# Extracted information:
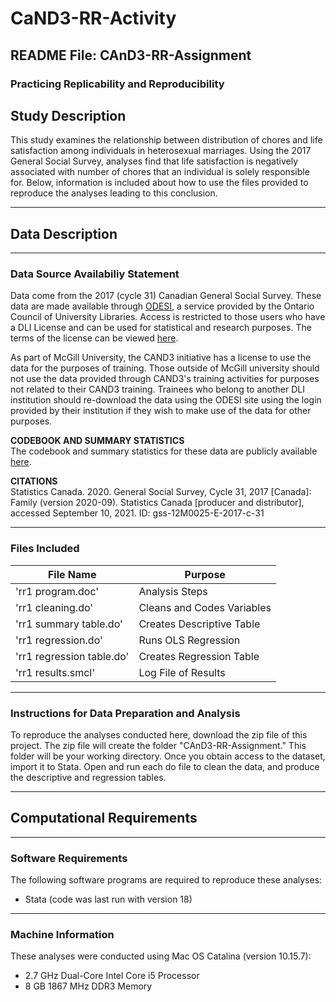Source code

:# CaND3-RR-Activity

## README File: CAnD3-RR-Assignment

### Practicing Replicability and Reproducibility

## Study Description

This study examines the relationship between distribution of chores and life satisfaction among individuals in heterosexual marriages. Using the 2017 General Social Survey, analyses find that life satisfaction is negatively associated with number of chores that an individual is solely responsible for. Below, information is included about how to use the files provided to reproduce the analyses leading to this conclusion.

------------------------------------------------------------------------

## Data Description

------------------------------------------------------------------------

### Data Source Availabiliy Statement

Data come from the 2017 (cycle 31) Canadian General Social Survey. These data are made available through [ODESI](https://search1.odesi.ca/#/), a service provided by the Ontario Council of University Libraries. Access is restricted to those users who have a DLI License and can be used for statistical and research purposes. The terms of the license can be viewed [here](https://www.statcan.gc.ca/eng/dli/licence).

As part of McGill University, the CAND3 initiative has a license to use the data for the purposes of training. Those outside of McGill university should not use the data provided through CAND3's training activities for purposes not related to their CAND3 training. Trainees who belong to another DLI institution should re-download the data using the ODESI site using the login provided by their institution if they wish to make use of the data for other purposes.

**CODEBOOK AND SUMMARY STATISTICS**\
The codebook and summary statistics for these data are publicly available [here](http://odesi1.scholarsportal.info/documentation/GSS31/c31pumf_families_codebook_E.pdf).

**CITATIONS**\
Statistics Canada. 2020. General Social Survey, Cycle 31, 2017 [Canada]: Family (version 2020-09). Statistics Canada [producer and distributor], accessed September 10, 2021. ID: gss-12M0025-E-2017-c-31

------------------------------------------------------------------------

### Files Included

| **File Name**             | **Purpose**                |
|---------------------------|----------------------------|
| 'rr1 program.doc'         | Analysis Steps |
| 'rr1 cleaning.do'         | Cleans and Codes Variables |
| 'rr1 summary table.do'    | Creates Descriptive Table  |
| 'rr1 regression.do'       | Runs OLS Regression        |
| 'rr1 regression table.do' | Creates Regression Table   |
| 'rr1 results.smcl' | Log File of Results   |

------------------------------------------------------------------------

### Instructions for Data Preparation and Analysis

To reproduce the analyses conducted here, download the zip file of this project. The zip file will create the folder "CAnD3-RR-Assignment." This folder will be your working directory. Once you obtain access to the dataset, import it to Stata. Open and run each do file to clean the data, and produce the descriptive and regression tables.

------------------------------------------------------------------------

## Computational Requirements

------------------------------------------------------------------------

### Software Requirements

The following software programs are required to reproduce these analyses:

-   Stata (code was last run with version 18)

------------------------------------------------------------------------

### Machine Information

These analyses were conducted using Mac OS Catalina (version 10.15.7):

-   2.7 GHz Dual-Core Intel Core i5 Processor
-   8 GB 1867 MHz DDR3 Memory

# Exercise:
Without including any pictures, reproduce the data exactly.

# Solution:
Source code

:# CaND3-RR-Activity

## README File: CAnD3-RR-Assignment

### Practicing Replicability and Reproducibility

## Study Description

This study examines the relationship between distribution of chores and life satisfaction among individuals in heterosexual marriages. Using the 2017 General Social Survey, analyses find that life satisfaction is negatively associated with number of chores that an individual is solely responsible for. Below, information is included about how to use the files provided to reproduce the analyses leading to this conclusion.

------------------------------------------------------------------------

## Data Description

------------------------------------------------------------------------

### Data Source Availabiliy Statement

Data come from the 2017 (cycle 31) Canadian General Social Survey. These data are made available through [ODESI](https://search1.odesi.ca/#/), a service provided by the Ontario Council of University Libraries. Access is restricted to those users who have a DLI License and can be used for statistical and research purposes. The terms of the license can be viewed [here](https://www.statcan.gc.ca/eng/dli/licence).

As part of McGill University, the CAND3 initiative has a license to use the data for the purposes of training. Those outside of McGill university should not use the data provided through CAND3's training activities for purposes not related to their CAND3 training. Trainees who belong to another DLI institution should re-download the data using the ODESI site using the login provided by their institution if they wish to make use of the data for other purposes.

**CODEBOOK AND SUMMARY STATISTICS**\
The codebook and summary statistics for these data are publicly available [here](http://odesi1.scholarsportal.info/documentation/GSS31/c31pumf_families_codebook_E.pdf).

**CITATIONS**\
Statistics Canada. 2020. General Social Survey, Cycle 31, 2017 [Canada]: Family (version 2020-09). Statistics Canada [producer and distributor], accessed September 10, 2021. ID: gss-12M0025-E-2017-c-31

------------------------------------------------------------------------

### Files Included

| **File Name**             | **Purpose**                |
|---------------------------|----------------------------|
| 'rr1 program.doc'         | Analysis Steps |
| 'rr1 cleaning.do'         | Cleans and Codes Variables |
| 'rr1 summary table.do'    | Creates Descriptive Table  |
| 'rr1 regression.do'       | Runs OLS Regression        |
| 'rr1 regression table.do' | Creates Regression Table   |
| 'rr1 results.smcl' | Log File of Results   |

------------------------------------------------------------------------

### Instructions for Data Preparation and Analysis

To reproduce the analyses conducted here, download the zip file of this project. The zip file will create the folder "CAnD3-RR-Assignment." This folder will be your working directory. Once you obtain access to the dataset, import it to Stata. Open and run each do file to clean the data, and produce the descriptive and regression tables.

------------------------------------------------------------------------

## Computational Requirements

------------------------------------------------------------------------

### Software Requirements

The following software programs are required to reproduce these analyses:

-   Stata (code was last run with version 18)

------------------------------------------------------------------------

### Machine Information

These analyses were conducted using Mac OS Catalina (version 10.15.7):

-   2.7 GHz Dual-Core Intel Core i5 Processor
-   8 GB 1867 MHz DDR3 Memory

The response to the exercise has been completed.